Karla Bonoff: A Seasoned Songwriter of Heartache & Love


Karla Bonoff may not have been in the spotlight much through her long career, but her songs have. (Photo: Erin Fiedler)

Singer songwriter Karla Bonoff is best known by music fans as the person who penned three of the hits from  Linda Ronstadt’s seminal 1976 album Hasten Down the Wind: “Someone to Lay Down Beside Me,” “If He’s Ever Near,” and “Lose Again.” Strangely, Bonoff’s biggest hit record was one she did not write. Her version of “Personally” made it to number three on Billboard’s Adult Contemporary chart back in the summer of 1982.

“The weird thing about it is that people either know me from that song, or they do not know that song and know me for the material covered by Linda,” Bonoff said over the phone from her California home. “There’s something schizophrenic about the situation.”

She explained that “Personally” is what those in the music industry call a “faithless” hit. “It’s kind of like a novelty song. It’s not associated with a particular artist. While the single sold lots of copies, it was not the kind of song that sold albums. It exists on an odd island of strangeness and really didn’t do much for me or my career.” Still, Bonoff said she liked singing it and still sings it live.

Bonoff has enjoyed other success as both a singer and a songwriter. She hit the top ten in 1994 with a single from the film 8 Seconds called “Standing Right Next to Me” and in the same decade penned the  Grammy-winning duet between Linda Ronstadt and Aaron Neville “All My Life.” Other notable covers of Bonoff’s material include “Home” by Bonnie Raitt, “Tell Me Why” by Wynonna Judd, and “Isn’t It Always Love” by Lynn Anderson.

However, Bonoff finds performing live still gives her a thrill and goes out on mini-tours of regions of the United States or Australia to invigorate her musical chops. She’ll return to CSPS in Cedar Rapids on Saturday, March 31, accompanied by guitarist Linda Gerber. She noted that Gerber is a wonderful musician in her own right with CDs of her own and that the audience will get a treat by hearing her open the show.

“Ever since I was 13 or 14, all I ever wanted to do was write and play songs. I would rush home from school, do my homework, and just get out the guitar and breathe,” Bonoff said. Her early influences were the popular artists of the day: the Beatles, Motown, Bob Dylan, and such. Growing up in the Los Angeles area, she began hanging out at the now legendary Troubadour and heard such artists as James Taylor and Jackson Browne before they even had record deals.

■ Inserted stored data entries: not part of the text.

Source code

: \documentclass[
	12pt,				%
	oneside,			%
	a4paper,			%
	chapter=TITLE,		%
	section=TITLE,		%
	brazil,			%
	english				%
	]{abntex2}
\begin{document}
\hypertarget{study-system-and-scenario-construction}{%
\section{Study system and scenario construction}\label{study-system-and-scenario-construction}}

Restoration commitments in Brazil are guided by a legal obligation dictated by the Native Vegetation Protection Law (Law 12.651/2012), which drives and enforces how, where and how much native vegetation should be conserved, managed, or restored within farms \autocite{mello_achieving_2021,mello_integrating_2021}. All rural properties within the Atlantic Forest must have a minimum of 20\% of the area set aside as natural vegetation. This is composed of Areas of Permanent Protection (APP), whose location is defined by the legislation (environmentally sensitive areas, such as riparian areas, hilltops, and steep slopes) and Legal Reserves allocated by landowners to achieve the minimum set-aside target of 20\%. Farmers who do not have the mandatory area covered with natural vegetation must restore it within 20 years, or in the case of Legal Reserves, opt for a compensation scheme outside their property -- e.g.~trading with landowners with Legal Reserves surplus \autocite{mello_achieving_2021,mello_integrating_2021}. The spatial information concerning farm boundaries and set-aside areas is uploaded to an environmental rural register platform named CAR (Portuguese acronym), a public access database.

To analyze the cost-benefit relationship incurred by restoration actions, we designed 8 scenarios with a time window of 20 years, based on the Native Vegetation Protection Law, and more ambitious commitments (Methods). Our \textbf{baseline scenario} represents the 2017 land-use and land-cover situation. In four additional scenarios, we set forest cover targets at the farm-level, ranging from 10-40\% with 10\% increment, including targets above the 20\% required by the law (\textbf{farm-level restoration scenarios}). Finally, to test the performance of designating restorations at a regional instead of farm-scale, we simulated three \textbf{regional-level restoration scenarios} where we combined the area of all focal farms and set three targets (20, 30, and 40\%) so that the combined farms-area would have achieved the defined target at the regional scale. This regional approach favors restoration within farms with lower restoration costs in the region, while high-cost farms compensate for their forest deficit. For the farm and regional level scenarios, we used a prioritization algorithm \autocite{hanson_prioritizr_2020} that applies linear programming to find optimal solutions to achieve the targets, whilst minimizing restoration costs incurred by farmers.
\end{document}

Bonoff went to UCLA for one quarter, but dropped out as she already had a record deal with a band comprised of her, Wendy Waldman, Kenny Edwards, and Andrew Gold. “Being in school during the day and going to the studio or playing a show at night wasn’t working out, so I quit school. I mostly did it to please my parents. They were supportive, but of course they were worried about me.”

Now that Bonoff has been in the business for more than five decades, she sees life differently than she did back then. “You know, I have always written about love and relationships and all the stuff that entails since the beginning. I haven’t changed a whole lot in terms of subjects, but as time passes I have become more reflective. What does a young person really know about life? As parents die, friends pass on and move away, and you start thinking about what it means to be on the planet in a deeper way, you approach songwriting and performing differently.”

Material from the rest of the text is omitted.